Lase oma sisemine sportlane välja. - Release your inner athlete.

lase - vb., 2nd person sg. imperative of laskma (da-inf. = lasta): let, allow!

omareflexive poss. adj. (refers back to preceding pronun).

cf.  Õpetaja ütles õpilasele, et ta loeks oma raamatut. 'The teacher told the student to read his own [the student's] book.'

Õpetaja ütles õpilasele, et ta loeks tema raamatut. 'The teacher told the student to read his [the teacher's] book.'

Ma loen oma raamatut! - I am reading (some of) my book. Sa loed oma raamatut! - You are reading (some of) your book.

sisemine – adj. inner (ending mine should not be confused with suffix -mine, the latter signifying 'act of doing', as in luge+mine 'reading' (from lugema 'read'), söö+mine 'eating' (sööma 'eat'), etc.
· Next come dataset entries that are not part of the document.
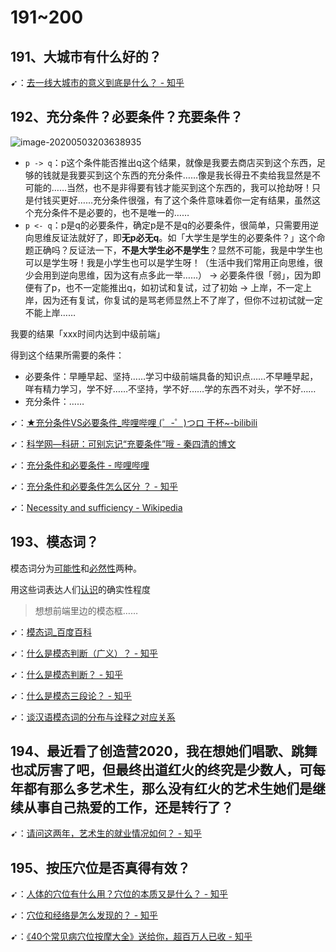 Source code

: # 191~200

## 191、大城市有什么好的？

➹：[去一线大城市的意义到底是什么？ - 知乎](https://www.zhihu.com/question/48148522)

## 192、充分条件？必要条件？充要条件？

![image-20200503203638935](assets/img/image-20200503203638935.png)

- `p -> q`：p这个条件能否推出q这个结果，就像是我要去商店买到这个东西，足够的钱就是我要买到这个东西的充分条件……像是我长得丑不卖给我显然是不可能的……当然，也不是非得要有钱才能买到这个东西的，我可以抢劫呀！只是付钱买更好……充分条件很强，有了这个条件意味着你一定有结果，虽然这个充分条件不是必要的，也不是唯一的……
- `p <- q`：p是q的必要条件，确定p是不是q的必要条件，很简单，只需要用逆向思维反证法就好了，即**无p必无q**。如「大学生是学生的必要条件？」这个命题正确吗？反证法一下，**不是大学生必不是学生**？显然不可能，我是中学生也可以是学生呀！我是小学生也可以是学生呀！（生活中我们常用正向思维，很少会用到逆向思维，因为这有点多此一举……） -> 必要条件很「弱」，因为即便有了p，也不一定能推出q，如初试和复试，过了初始 -> 上岸，不一定上岸，因为还有复试，你复试的是骂老师显然上不了岸了，但你不过初试就一定不能上岸……

我要的结果「xxx时间内达到中级前端」

得到这个结果所需要的条件：

- 必要条件：早睡早起、坚持……学习中级前端具备的知识点……不早睡早起，咩有精力学习，学不好……不坚持，学不好……学的东西不对头，学不好……
- 充分条件：……

➹：[★充分条件VS必要条件_哔哩哔哩 (゜-゜)つロ 干杯~-bilibili](https://www.bilibili.com/video/BV1Fx41167Vx/?spm_id_from=333.788.videocard.2)

➹：[科学网—科研：可别忘记“充要条件”哦 - 秦四清的博文](http://blog.sciencenet.cn/blog-575926-1112181.html)

➹：[充分条件和必要条件 - 哔哩哔哩](https://www.bilibili.com/read/cv479227/)

 ➹：[充分条件和必要条件怎么区分 ？ - 知乎](https://www.zhihu.com/question/30469121)

➹：[Necessity and sufficiency - Wikipedia](https://en.wikipedia.org/wiki/Necessity_and_sufficiency)

## 193、模态词？

模态词分为[可能性](https://baike.baidu.com/item/可能性/3411242)和[必然性](https://baike.baidu.com/item/必然性/3637380)两种。

用这些词表达人们[认识](https://baike.baidu.com/item/认识/8581906)的确实性程度

> 想想前端里边的模态框……

➹：[模态词_百度百科](https://baike.baidu.com/item/%E6%A8%A1%E6%80%81%E8%AF%8D)

➹：[什么是模态判断（广义）？ - 知乎](https://zhuanlan.zhihu.com/p/89559925)

➹：[什么是模态判断？ - 知乎](https://zhuanlan.zhihu.com/p/63426737)

➹：[什么是模态三段论？ - 知乎](https://zhuanlan.zhihu.com/p/65635371)

➹：[谈汉语模态词的分布与诠释之对应关系](https://www.1xuezhe.exuezhe.com/Qk/art/428355?dbcode=1&flag=2)

## 194、最近看了创造营2020，我在想她们唱歌、跳舞也忒厉害了吧，但最终出道红火的终究是少数人，可每年都有那么多艺术生，那么没有红火的艺术生她们是继续从事自己热爱的工作，还是转行了？

➹：[请问这两年，艺术生的就业情况如何？ - 知乎](https://www.zhihu.com/question/48637226)

## 195、按压穴位是否真得有效？

➹：[人体的穴位有什么用？穴位的本质又是什么？ - 知乎](https://zhuanlan.zhihu.com/p/42042505)

➹：[穴位和经络是怎么发现的？ - 知乎](https://zhuanlan.zhihu.com/p/32516352)

➹：[《40个常见病穴位按摩大全》送给你，超百万人已收 - 知乎](https://zhuanlan.zhihu.com/p/51519212)



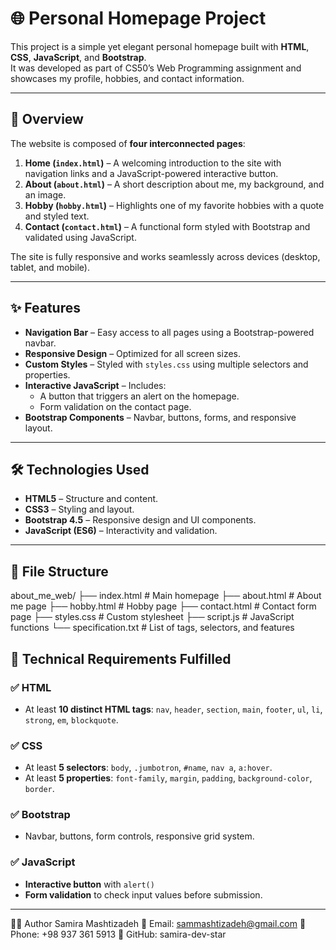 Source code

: # 🌐 Personal Homepage Project

This project is a simple yet elegant personal homepage built with **HTML**, **CSS**, **JavaScript**, and **Bootstrap**.  
It was developed as part of CS50’s Web Programming assignment and showcases my profile, hobbies, and contact information.

---

## 📖 Overview

The website is composed of **four interconnected pages**:

1. **Home (`index.html`)** – A welcoming introduction to the site with navigation links and a JavaScript-powered interactive button.  
2. **About (`about.html`)** – A short description about me, my background, and an image.  
3. **Hobby (`hobby.html`)** – Highlights one of my favorite hobbies with a quote and styled text.  
4. **Contact (`contact.html`)** – A functional form styled with Bootstrap and validated using JavaScript.

The site is fully responsive and works seamlessly across devices (desktop, tablet, and mobile).

---

## ✨ Features

- **Navigation Bar** – Easy access to all pages using a Bootstrap-powered navbar.  
- **Responsive Design** – Optimized for all screen sizes.  
- **Custom Styles** – Styled with `styles.css` using multiple selectors and properties.  
- **Interactive JavaScript** – Includes:
  - A button that triggers an alert on the homepage.  
  - Form validation on the contact page.  
- **Bootstrap Components** – Navbar, buttons, forms, and responsive layout.

---

## 🛠️ Technologies Used

- **HTML5** – Structure and content.  
- **CSS3** – Styling and layout.  
- **Bootstrap 4.5** – Responsive design and UI components.  
- **JavaScript (ES6)** – Interactivity and validation.  

---

## 📂 File Structure

about_me_web/
├── index.html # Main homepage
├── about.html # About me page
├── hobby.html # Hobby page
├── contact.html # Contact form page
├── styles.css # Custom stylesheet
├── script.js # JavaScript functions
└── specification.txt # List of tags, selectors, and features

## 🧩 Technical Requirements Fulfilled

### ✅ HTML
- At least **10 distinct HTML tags**: `nav`, `header`, `section`, `main`, `footer`, `ul`, `li`, `strong`, `em`, `blockquote`.

### ✅ CSS
- At least **5 selectors**: `body`, `.jumbotron`, `#name`, `nav a`, `a:hover`.  
- At least **5 properties**: `font-family`, `margin`, `padding`, `background-color`, `border`.

### ✅ Bootstrap
- Navbar, buttons, form controls, responsive grid system.

### ✅ JavaScript
- **Interactive button** with `alert()`  
- **Form validation** to check input values before submission.

---
👩‍💻 Author
Samira Mashtizadeh
📧 Email: sammashtizadeh@gmail.com
📱 Phone: +98 937 361 5913
🐙 GitHub: samira-dev-star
You know -mine attaches to the stem of the ma-infinitive and not the da-infinitive, because it's söömine and not süümine* (da-infinitive is süüa)). The breakdown of sisemine is actually sisemi+ne, -ne being an adjectival ending, with sg. genitive -se and sg. partitive -st.

sportlane – n. sportsperson. It can stand for both male 'sportsman' and female 'sportswoman', though if one wishes to specify 'sportswoman' one can use the female form of the suffix -lane (sg. gen. -lase, sg. part. -last), which is -lanna (sg. gen. -lanna, sg. part. -lannat). However, it must be said that this is a rare usage, especially in the singular. A female athlete would call herself sportlane, just like in English where more and more actresses refer to themselves as 'actor'.

Where I have most heard the use of the -lanna suffix is in the word sõbranna 'female friend', what straight women in English call a 'girlfriend'. It can also be used with nationalities: cf. eestlane, eestlased 'Estonian person, Estonians'; eestlanna, eestlannad 'Estonian woman, Estonian women'. The stand alone noun maa ('land') used in compound nouns and the suffix -lane are very productive. Ex. Iiri+maa, iir+lane 'Ireland, Irish person', Vene+maa, vene+lane 'Russia, Russian person', etc. (Be careful of the dropped final vowel in the first part of iirlane - not iirilane*. Cf. Soome, soomlane 'Finland, Finn' and Eesti, eestlane 'Estonian, Estonian person').

välja – adv. 'out' as in Lind lendas aknast välja. 'The bird flew out through (lit. 'from') the window' and väljapääs 'exit' (pääs 'escape' < pääsemine/pääsema 'escape n./vb.; 'way, passage'. Cf. sisepääs 'entrance' as in sisepääs kaubamajja 'entrance to the department store'. The double j here is not a mistake, majja is the sg. illative case form of maja 'house, building' – the illative is often expressed by a lengthening of a vowel or consonant of the word, and may not be indicated in the orthography. For example kool 'school' (nom. long o), kooli 'of the school' (gen., long o), but kooli 'to the school' (ill., overlong o in speech, but not in orthography)).

Not to be confused with the orthographically identical, but phonetically different välja, the genitive form of the noun väli 'field, empty space, expanse'. The latter has a long l, which you will notice is not indicated by the orthography. Estonian has a few nice, little, juicy gems like this. For example, take the two orthographically identical words palk 'wage' and palk 'log'. The latter has a palatalised l. Their genitive and partitive forms are also different: wage: palk, palga, palka log: palk, palgi, palki. And so you know, the palatalised l continues also through the case forms of log. There is also the partitive case form of väli, which is also välja, but with a short l.

Handy reminder of the above: välja (short l) = 1) adverb meaning 'out' ; 2) partitive case form of väli 'field, empty space, expanse'. välja (long l) = genitive case form of väli.